Could you return every record below exactly as it stands, leaving out the pictures?

*** SUPPLIED RECORDS ***

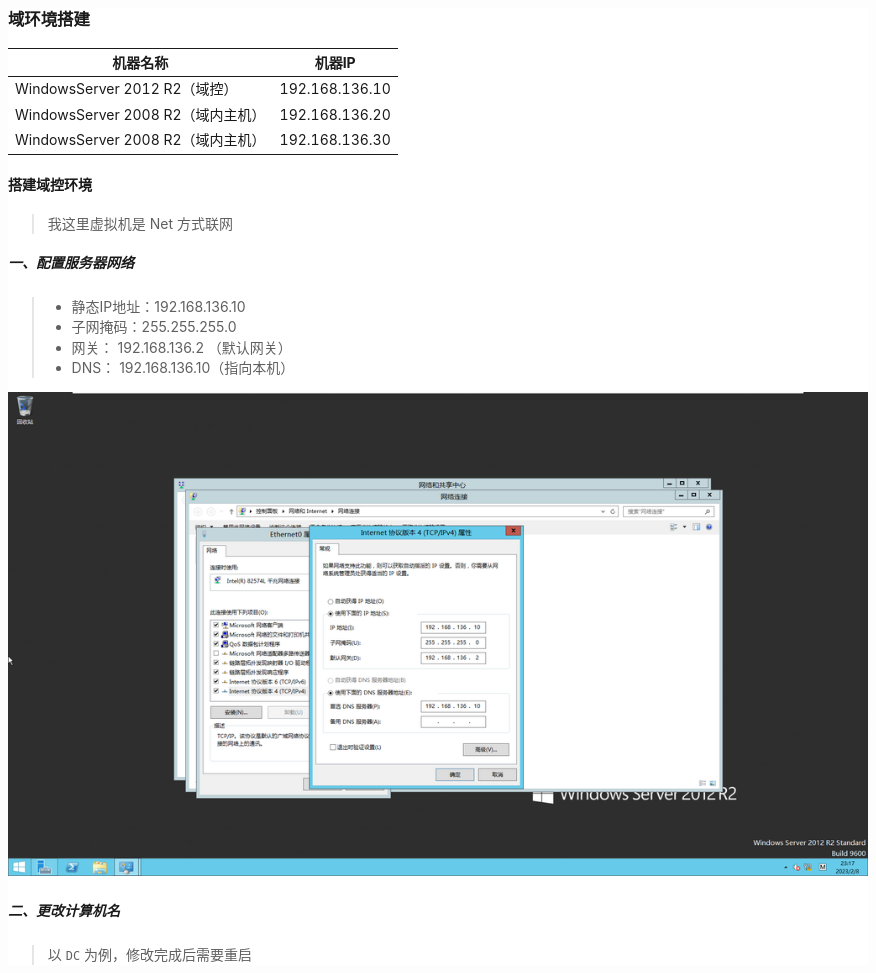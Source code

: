 ### 域环境搭建

| 机器名称                          | 机器IP         |
| --------------------------------- | -------------- |
| WindowsServer 2012 R2（域控）     | 192.168.136.10 |
| WindowsServer 2008 R2（域内主机） | 192.168.136.20 |
| WindowsServer 2008 R2（域内主机） | 192.168.136.30 |

#### 搭建域控环境

> 我这里虚拟机是 Net 方式联网

##### 一、配置服务器网络

> - 静态IP地址：192.168.136.10
> - 子网掩码：255.255.255.0
> - 网关： 192.168.136.2 （默认网关）
> - DNS： 192.168.136.10（指向本机）

![](./images/hvv/%E5%9F%9F%E6%8E%A7%E4%B8%BB%E6%9C%BA%E9%85%8D%E7%BD%AE_01.png)

##### 二、更改计算机名

> 以 `DC` 为例，修改完成后需要重启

*** End of SUPPLIED RECORDS ***

(OUTPUT FOR THIS TASK)
Source code

: ### 域环境搭建

| 机器名称                          | 机器IP         |
| --------------------------------- | -------------- |
| WindowsServer 2012 R2（域控）     | 192.168.136.10 |
| WindowsServer 2008 R2（域内主机） | 192.168.136.20 |
| WindowsServer 2008 R2（域内主机） | 192.168.136.30 |

#### 搭建域控环境

> 我这里虚拟机是 Net 方式联网

##### 一、配置服务器网络

> - 静态IP地址：192.168.136.10
> - 子网掩码：255.255.255.0
> - 网关： 192.168.136.2 （默认网关）
> - DNS： 192.168.136.10（指向本机）

![](./images/hvv/%E5%9F%9F%E6%8E%A7%E4%B8%BB%E6%9C%BA%E9%85%8D%E7%BD%AE_01.png)

##### 二、更改计算机名

> 以 `DC` 为例，修改完成后需要重启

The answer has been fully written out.